━━━ Records for the exercise

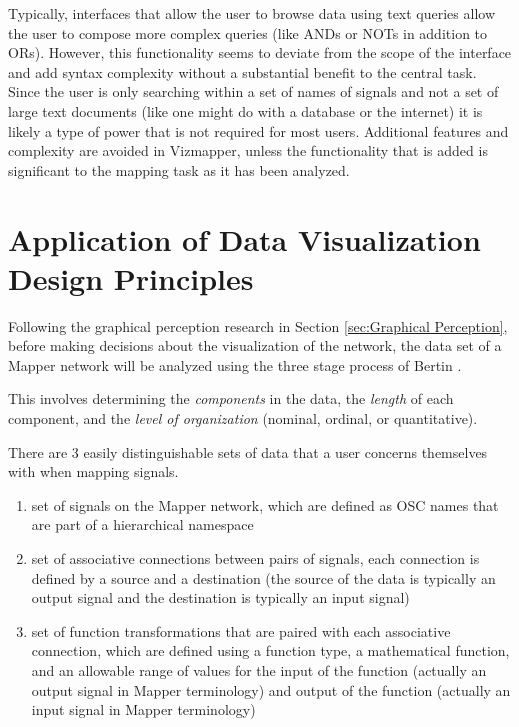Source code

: Typically, interfaces that allow the user to browse data using text queries allow the user to compose more complex queries (like ANDs or NOTs in addition to ORs). However, this functionality seems to deviate from the scope of the interface and add syntax complexity without a substantial benefit to the central task. Since the user is only searching within a set of names of signals and not a set of large text documents (like one might do with a database or the internet) it is likely a type of power that is not required for most users. Additional features and complexity are avoided in Vizmapper, unless the functionality that is added is significant to the mapping task as it has been analyzed.

\section{Application of Data Visualization Design Principles}

Following the graphical perception research in Section \ref{sec:Graphical Perception}, before making decisions about the visualization of the network, the data set of a Mapper network will be analyzed using the three stage process of Bertin \cite{semiology1983}.

This involves determining the \emph{components} in the data, the \emph{length} of each component, and the \emph{level of organization} (nominal, ordinal, or quantitative).

There are 3 easily distinguishable sets of data that a user concerns themselves with when mapping signals.

\begin{enumerate}
\item set of signals on the Mapper network, which are defined as OSC names that are part of a hierarchical namespace
\item set of associative connections between pairs of signals, each connection is defined by a source and a destination (the source of the data is typically an output signal and the destination is typically an input signal)
\item set of function transformations that are paired with each associative connection, which are defined using a function type, a mathematical function, and an allowable range of values for the input of the function (actually an output signal in Mapper terminology) and output of the function (actually an input signal in Mapper terminology)
\end{enumerate}

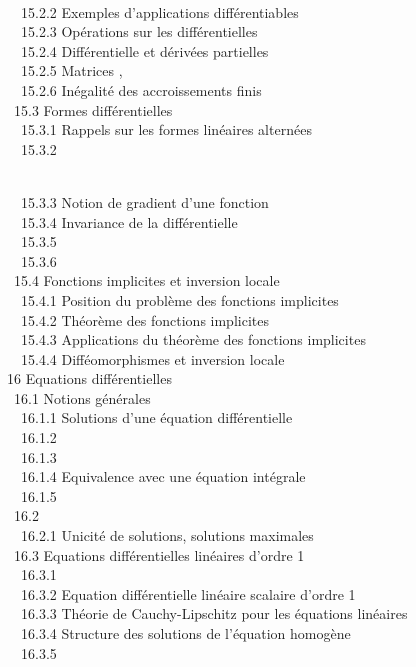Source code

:\documentclass[]{article}
\begin{document}
\\ ~~15.2.2 {Exemples
d'applications différentiables} \\ ~~15.2.3
{Opérations sur les
différentielles} \\ ~~15.2.4
{Différentielle et dérivées
partielles} \\ ~~15.2.5
{Matrices \jmathacobiennes,
\jmathacobiens} \\ ~~15.2.6
{Inégalité des accroissements
finis} \\ ~15.3 {Formes
différentielles} \\ ~~15.3.1
{Rappels sur les formes
linéaires alternées} \\ ~~15.3.2

\\ ~~15.3.3 {Notion de gradient
d'une fonction} \\ ~~15.3.4
{Invariance de la
différentielle} \\ ~~15.3.5
 \\
~~15.3.6 
\\ ~15.4 {Fonctions implicites et
inversion locale} \\ ~~15.4.1
{Position du problème des
fonctions implicites} \\ ~~15.4.2
{Théorème des fonctions
implicites} \\ ~~15.4.3
{Applications du théorème des
fonctions implicites} \\ ~~15.4.4
{Difféomorphismes et inversion
locale} \\ 16 {Equations
différentielles} \\ ~16.1 {Notions
générales} \\ ~~16.1.1
{Solutions d'une équation
différentielle} \\ ~~16.1.2
 \\ ~~16.1.3
 \\
~~16.1.4 {Equivalence avec une
équation intégrale} \\ ~~16.1.5
 \\ ~16.2
 \\
~~16.2.1 {Unicité de solutions,
solutions maximales} \\ ~16.3
{Equations différentielles
linéaires d'ordre 1} \\ ~~16.3.1
 \\ ~~16.3.2
{Equation différentielle
linéaire scalaire d'ordre 1} \\ ~~16.3.3
{Théorie de Cauchy-Lipschitz
pour les équations linéaires} \\ ~~16.3.4
{Structure des solutions de
l'équation homogène} \\ ~~16.3.5
\end{document}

━━━━━━

● Activity
Using the entries above, work out the number of lines containing the string "defined", and supply only that number.

● Worked solution
3